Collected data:
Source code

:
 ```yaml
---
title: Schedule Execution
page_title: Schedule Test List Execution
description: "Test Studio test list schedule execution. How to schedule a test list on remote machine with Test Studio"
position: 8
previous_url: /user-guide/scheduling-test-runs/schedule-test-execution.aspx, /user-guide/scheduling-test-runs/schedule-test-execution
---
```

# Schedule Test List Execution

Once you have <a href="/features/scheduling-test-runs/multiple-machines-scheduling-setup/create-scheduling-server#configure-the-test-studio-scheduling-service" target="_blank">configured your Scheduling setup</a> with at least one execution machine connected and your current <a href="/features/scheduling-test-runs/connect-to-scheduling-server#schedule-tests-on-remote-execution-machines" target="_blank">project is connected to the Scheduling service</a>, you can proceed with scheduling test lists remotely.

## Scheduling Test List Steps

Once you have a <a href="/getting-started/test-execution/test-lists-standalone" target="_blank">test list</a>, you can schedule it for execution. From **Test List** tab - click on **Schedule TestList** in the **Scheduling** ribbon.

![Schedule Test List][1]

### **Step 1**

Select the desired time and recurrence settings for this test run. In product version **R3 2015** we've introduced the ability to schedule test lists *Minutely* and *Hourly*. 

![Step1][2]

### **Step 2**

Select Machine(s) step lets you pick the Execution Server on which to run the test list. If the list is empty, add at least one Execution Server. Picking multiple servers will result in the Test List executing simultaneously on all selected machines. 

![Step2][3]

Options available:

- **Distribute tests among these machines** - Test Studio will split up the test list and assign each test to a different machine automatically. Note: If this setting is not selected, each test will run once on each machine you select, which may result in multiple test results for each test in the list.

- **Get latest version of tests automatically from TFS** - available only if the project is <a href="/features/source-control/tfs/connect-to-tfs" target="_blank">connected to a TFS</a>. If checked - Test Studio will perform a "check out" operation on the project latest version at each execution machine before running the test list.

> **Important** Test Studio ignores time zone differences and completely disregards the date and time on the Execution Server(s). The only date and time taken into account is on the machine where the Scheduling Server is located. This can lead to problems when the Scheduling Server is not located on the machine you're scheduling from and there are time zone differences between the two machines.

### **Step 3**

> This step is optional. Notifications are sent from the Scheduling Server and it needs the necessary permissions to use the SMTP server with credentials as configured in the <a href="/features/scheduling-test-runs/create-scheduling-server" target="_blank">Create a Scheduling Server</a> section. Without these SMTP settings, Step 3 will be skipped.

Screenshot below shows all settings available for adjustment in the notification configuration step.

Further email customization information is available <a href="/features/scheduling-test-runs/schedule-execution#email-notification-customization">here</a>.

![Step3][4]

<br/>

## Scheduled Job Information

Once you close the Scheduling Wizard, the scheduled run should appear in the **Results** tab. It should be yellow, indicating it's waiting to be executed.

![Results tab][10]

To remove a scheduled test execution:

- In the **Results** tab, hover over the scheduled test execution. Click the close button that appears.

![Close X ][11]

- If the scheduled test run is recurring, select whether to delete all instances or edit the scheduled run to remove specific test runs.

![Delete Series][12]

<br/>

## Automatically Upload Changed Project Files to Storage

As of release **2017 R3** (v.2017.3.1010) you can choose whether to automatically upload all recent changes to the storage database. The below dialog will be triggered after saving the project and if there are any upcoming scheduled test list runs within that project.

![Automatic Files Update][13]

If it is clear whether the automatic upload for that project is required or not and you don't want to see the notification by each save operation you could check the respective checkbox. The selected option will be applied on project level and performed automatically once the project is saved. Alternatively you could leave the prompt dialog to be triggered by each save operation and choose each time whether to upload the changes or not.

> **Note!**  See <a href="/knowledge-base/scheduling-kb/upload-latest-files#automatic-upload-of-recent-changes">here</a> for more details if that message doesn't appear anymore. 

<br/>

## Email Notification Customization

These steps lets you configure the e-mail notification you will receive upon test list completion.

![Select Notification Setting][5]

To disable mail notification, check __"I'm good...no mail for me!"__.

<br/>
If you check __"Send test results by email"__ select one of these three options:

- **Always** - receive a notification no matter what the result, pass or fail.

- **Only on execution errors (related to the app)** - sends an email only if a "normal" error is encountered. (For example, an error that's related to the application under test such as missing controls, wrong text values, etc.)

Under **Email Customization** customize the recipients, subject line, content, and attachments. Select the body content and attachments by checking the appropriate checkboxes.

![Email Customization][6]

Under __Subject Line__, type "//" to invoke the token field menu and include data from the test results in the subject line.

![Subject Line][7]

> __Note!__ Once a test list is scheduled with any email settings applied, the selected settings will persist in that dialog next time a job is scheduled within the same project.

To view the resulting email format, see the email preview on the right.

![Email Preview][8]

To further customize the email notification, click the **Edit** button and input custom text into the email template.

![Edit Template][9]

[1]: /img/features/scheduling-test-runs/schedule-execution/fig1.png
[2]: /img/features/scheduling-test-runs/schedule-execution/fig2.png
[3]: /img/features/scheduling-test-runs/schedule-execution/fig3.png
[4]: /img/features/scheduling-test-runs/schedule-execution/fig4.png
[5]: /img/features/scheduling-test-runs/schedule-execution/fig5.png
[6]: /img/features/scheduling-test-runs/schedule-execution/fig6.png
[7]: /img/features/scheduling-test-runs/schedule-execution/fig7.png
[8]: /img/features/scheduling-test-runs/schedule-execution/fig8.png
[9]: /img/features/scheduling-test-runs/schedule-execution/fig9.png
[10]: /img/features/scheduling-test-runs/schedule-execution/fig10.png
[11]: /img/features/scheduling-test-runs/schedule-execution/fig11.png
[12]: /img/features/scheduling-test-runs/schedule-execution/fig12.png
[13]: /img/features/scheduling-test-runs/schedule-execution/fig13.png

# [THE PROBLEM]
Every line above that holds "choose" counts once; state the total and nothing else.

# [COMPLETED EXERCISE]
2